Bright future forecast for dividend products in Asia
Products based on the dividends of listed stocks were introduced in both Singapore and Hong Kong this week in a concept imported from Europe that looks set to gather steam in Asia.
Such products can allow conservative investors to tap low-risk returns generated from the dividend yields of stocks across a market, or enable more risk-tolerant players to bet on whether dividends will rise or fall, based on futures contracts.
In announcements this week, index provider FTSE created the Straits Times Index (STI) Dividend Index – which tracks dividends paid by stocks listed on the STI – in conjunction with the Singapore Exchange and Singapore Press Holdings, which constructs the 30-stock STI.
Hong Kong Exchanges and Clearing, meanwhile, introduced two sets of futures products based on dividend indices. Trading in the Hang Seng Index (HSI) Dividend Point Index Futures and the HSCEI Dividend Point Index Futures began on the Hong Kong stock exchange on November 1.
It comes after the HSI introduced those two dividend indices in July to track dividend payments of companies on the HSI and the Hang Seng China Enterprises Index, respectively.
As has already happened in Hong Kong, FTSE expects similar futures products and perhaps exchange traded funds (ETFs) to be based on its dividends index in Singapore, too.
“We have seen momentum in this space,” Jamie Perrett, the director of index research at FTSE, says. “It has very much been a European-based phenomenon, but we are seeing the interest growing in Asia.”
It seems likely that the most liquid exchanges in Asia will see the introduction of dividend-based indices before long, which have grown in popularity in Europe as the basis for futures products, ETFs, tracker funds and other structured products.
European investors have been able to trade dividend futures since mid-2008. FTSE introduced a dividend index based on the FTSE 100 in London in May last year, and the derivatives exchange NYSE Liffe then introduced futures based on the dividend index.
Similarly, in Italy, FTSE introduced a dividend index based on the FTSE MIB last November, and Borsa Italiana then rolled out futures based on the dividend index this April.
The concept first moved to Asia in Japan, which saw its first dividend index this summer.
A dividend index resets at the start of each year and then builds “value” as the companies in the underlying index pay dividends out. One of the attractions is that the dividend indices strip out any share price movements and simply track the cash dividend pay-outs made by the firms.
Products based on dividends will allow investment banks and fund managers that have created structured products based on underlying, dividend-yielding stocks to create products based on the dividends that they yield.
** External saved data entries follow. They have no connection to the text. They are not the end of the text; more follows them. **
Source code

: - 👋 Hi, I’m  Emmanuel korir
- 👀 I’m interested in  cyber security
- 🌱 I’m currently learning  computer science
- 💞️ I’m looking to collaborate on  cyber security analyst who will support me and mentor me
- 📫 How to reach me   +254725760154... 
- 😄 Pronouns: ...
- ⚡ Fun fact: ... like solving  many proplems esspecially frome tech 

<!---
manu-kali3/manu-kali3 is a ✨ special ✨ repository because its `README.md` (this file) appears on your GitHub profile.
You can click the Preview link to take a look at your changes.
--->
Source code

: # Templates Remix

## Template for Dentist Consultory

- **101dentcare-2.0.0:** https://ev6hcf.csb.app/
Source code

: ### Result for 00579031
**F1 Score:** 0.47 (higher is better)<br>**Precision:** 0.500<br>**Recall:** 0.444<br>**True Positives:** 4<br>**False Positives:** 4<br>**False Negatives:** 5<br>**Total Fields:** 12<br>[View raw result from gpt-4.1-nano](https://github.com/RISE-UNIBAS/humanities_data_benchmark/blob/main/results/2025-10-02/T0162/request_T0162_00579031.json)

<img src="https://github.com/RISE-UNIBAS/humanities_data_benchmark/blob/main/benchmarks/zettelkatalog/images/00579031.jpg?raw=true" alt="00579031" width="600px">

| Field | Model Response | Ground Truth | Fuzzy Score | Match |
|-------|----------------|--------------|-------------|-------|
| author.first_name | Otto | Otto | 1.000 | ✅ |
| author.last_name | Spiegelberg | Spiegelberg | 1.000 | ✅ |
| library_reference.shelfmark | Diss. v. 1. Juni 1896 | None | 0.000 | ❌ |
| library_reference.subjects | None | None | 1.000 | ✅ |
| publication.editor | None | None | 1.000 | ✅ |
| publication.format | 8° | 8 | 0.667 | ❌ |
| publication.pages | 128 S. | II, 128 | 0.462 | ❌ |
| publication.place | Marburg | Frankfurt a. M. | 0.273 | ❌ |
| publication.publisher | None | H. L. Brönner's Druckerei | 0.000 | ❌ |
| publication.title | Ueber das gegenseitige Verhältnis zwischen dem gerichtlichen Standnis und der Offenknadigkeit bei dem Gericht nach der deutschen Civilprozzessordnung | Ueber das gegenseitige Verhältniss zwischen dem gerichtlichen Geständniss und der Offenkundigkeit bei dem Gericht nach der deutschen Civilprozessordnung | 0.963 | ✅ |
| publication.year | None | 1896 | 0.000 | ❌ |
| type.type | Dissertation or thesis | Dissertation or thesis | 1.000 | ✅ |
That helps them to offload unwanted exposure to the dividends.
For an ETF that is tracking an index, for example, dividends are “white noise” that create tracking error away from index performance. The dividends produce cash that is temporarily out of the market when the dividend is issued.
So the push to create dividend-based products is coming from fund creators and managers. But the products themselves should appeal to a broad range of investors as they gain traction.
Creating a product that simply tracks the index can produce a conservative return equal to the dividend yield of the underlying firms. This can prove popular in times of market turmoil – in back-testing, the STI Dividend Index showed a gain of 4.05% for 2008, a year that saw the Straits Times Index plunge 47.3%.
Last year, however, the dividend index gained a tame 3.76%, compared with a 64.49% leap in the price index. This year, the Singapore dividend index is up 2.52% compared with a 8.46% gain for the Straits Times price index.
So a product based on the dividend index provides a steady return. Futures based on the index, however, can allow traders to hedge their exposure to dividends, or take leveraged positions based on how they believe dividends will perform.
“You don’t have the volatility of a price index,” notes Perrett. “It is a positive income stream that can be quite attractive. If you’re a trader you can take out the future to build your expectations of what the market is actually going to do.”
The exposure of derivatives based on dividend indices may be hard to measure. A dividend-tracking product is an index built on an index, after all. Adding a future on top of the dividend index adds another layer of complexity. But it seems demand for such instruments is rising from traders.
“It will be interesting to see whether other products are built on to the back of this,” Perrett adds.